AIM OF THE TASK » Transcribe the full listing exactly, and drop every picture.
□ □ □ □
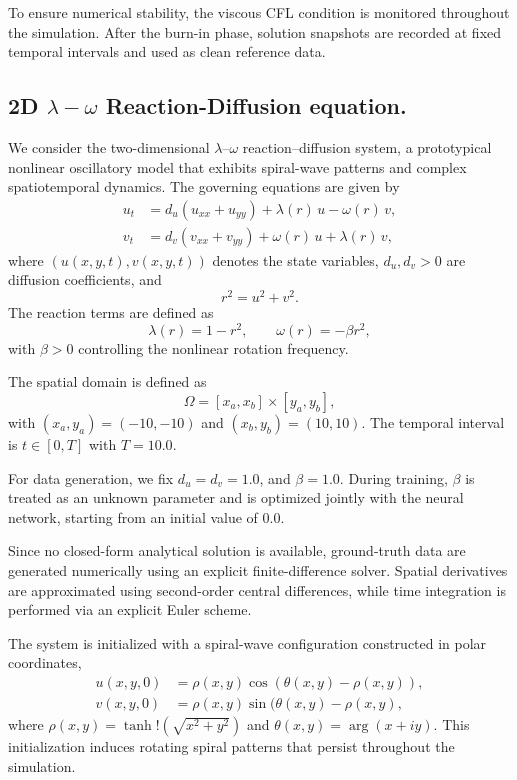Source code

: \documentclass{article}
\theoremstyle{plain}
\theoremstyle{definition}
\theoremstyle{remark}
\begin{document}
To ensure numerical stability, the viscous CFL condition is monitored throughout the simulation. After the burn-in phase, solution snapshots are recorded at fixed temporal intervals and used as clean reference data.

\subsection{2D $\lambda-\omega$ Reaction-Diffusion equation.}

We consider the two-dimensional $\lambda$–$\omega$ reaction–diffusion system, a prototypical nonlinear oscillatory model that exhibits spiral-wave patterns and complex spatiotemporal dynamics. The governing equations are given by
\begin{align}
u_t &= d_u (u_{xx} + u_{yy}) + \lambda(r)\,u - \omega(r)\,v, \\
v_t &= d_v (v_{xx} + v_{yy}) + \omega(r)\,u + \lambda(r)\,v,
\end{align}
where $(u(x,y,t), v(x,y,t))$ denotes the state variables, $d_u, d_v > 0$ are diffusion coefficients, and
\begin{equation}
r^2 = u^2 + v^2.
\end{equation}
The reaction terms are defined as
\begin{equation}
\lambda(r) = 1 - r^2, 
\qquad 
\omega(r) = -\beta r^2,
\end{equation}
with $\beta > 0$ controlling the nonlinear rotation frequency.

The spatial domain is defined as
\begin{equation}
\Omega = [x_a, x_b] \times [y_a, y_b],
\end{equation}
with $(x_a, y_a) = (-10, -10)$ and $(x_b, y_b) = (10, 10)$.
The temporal interval is $t \in [0, T]$ with $T = 10.0$.

For data generation, we fix $d_u = d_v = 1.0$, and $\beta = 1.0$. During training, $\beta$ is treated as an unknown parameter and is optimized jointly with the neural network, starting from an initial value of $0.0$.

Since no closed-form analytical solution is available, ground-truth data are generated numerically using an explicit finite-difference solver. Spatial derivatives are approximated using second-order central differences, while time integration is performed via an explicit Euler scheme.

The system is initialized with a spiral-wave configuration constructed in polar coordinates,
\begin{align}
    u(x,y,0) &= \rho(x,y) \cos(\theta(x,y) - \rho(x,y)), \\
    v(x,y,0) &= \rho(x,y) \sin(\theta(x,y) - \rho(x,y),
\end{align}
where $\rho(x,y) = \tanh!\left(\sqrt{x^2 + y^2}\right)$ and $\theta(x,y) = \arg(x + i y)$. This initialization induces rotating spiral patterns that persist throughout the simulation.
\end{document}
□ □ □ □
SOLVED PROBLEM »
Source code

: \documentclass{article}
\theoremstyle{plain}
\theoremstyle{definition}
\theoremstyle{remark}
\begin{document}
To ensure numerical stability, the viscous CFL condition is monitored throughout the simulation. After the burn-in phase, solution snapshots are recorded at fixed temporal intervals and used as clean reference data.

\subsection{2D $\lambda-\omega$ Reaction-Diffusion equation.}

We consider the two-dimensional $\lambda$–$\omega$ reaction–diffusion system, a prototypical nonlinear oscillatory model that exhibits spiral-wave patterns and complex spatiotemporal dynamics. The governing equations are given by
\begin{align}
u_t &= d_u (u_{xx} + u_{yy}) + \lambda(r)\,u - \omega(r)\,v, \\
v_t &= d_v (v_{xx} + v_{yy}) + \omega(r)\,u + \lambda(r)\,v,
\end{align}
where $(u(x,y,t), v(x,y,t))$ denotes the state variables, $d_u, d_v > 0$ are diffusion coefficients, and
\begin{equation}
r^2 = u^2 + v^2.
\end{equation}
The reaction terms are defined as
\begin{equation}
\lambda(r) = 1 - r^2, 
\qquad 
\omega(r) = -\beta r^2,
\end{equation}
with $\beta > 0$ controlling the nonlinear rotation frequency.

The spatial domain is defined as
\begin{equation}
\Omega = [x_a, x_b] \times [y_a, y_b],
\end{equation}
with $(x_a, y_a) = (-10, -10)$ and $(x_b, y_b) = (10, 10)$.
The temporal interval is $t \in [0, T]$ with $T = 10.0$.

For data generation, we fix $d_u = d_v = 1.0$, and $\beta = 1.0$. During training, $\beta$ is treated as an unknown parameter and is optimized jointly with the neural network, starting from an initial value of $0.0$.

Since no closed-form analytical solution is available, ground-truth data are generated numerically using an explicit finite-difference solver. Spatial derivatives are approximated using second-order central differences, while time integration is performed via an explicit Euler scheme.

The system is initialized with a spiral-wave configuration constructed in polar coordinates,
\begin{align}
    u(x,y,0) &= \rho(x,y) \cos(\theta(x,y) - \rho(x,y)), \\
    v(x,y,0) &= \rho(x,y) \sin(\theta(x,y) - \rho(x,y),
\end{align}
where $\rho(x,y) = \tanh!\left(\sqrt{x^2 + y^2}\right)$ and $\theta(x,y) = \arg(x + i y)$. This initialization induces rotating spiral patterns that persist throughout the simulation.
\end{document}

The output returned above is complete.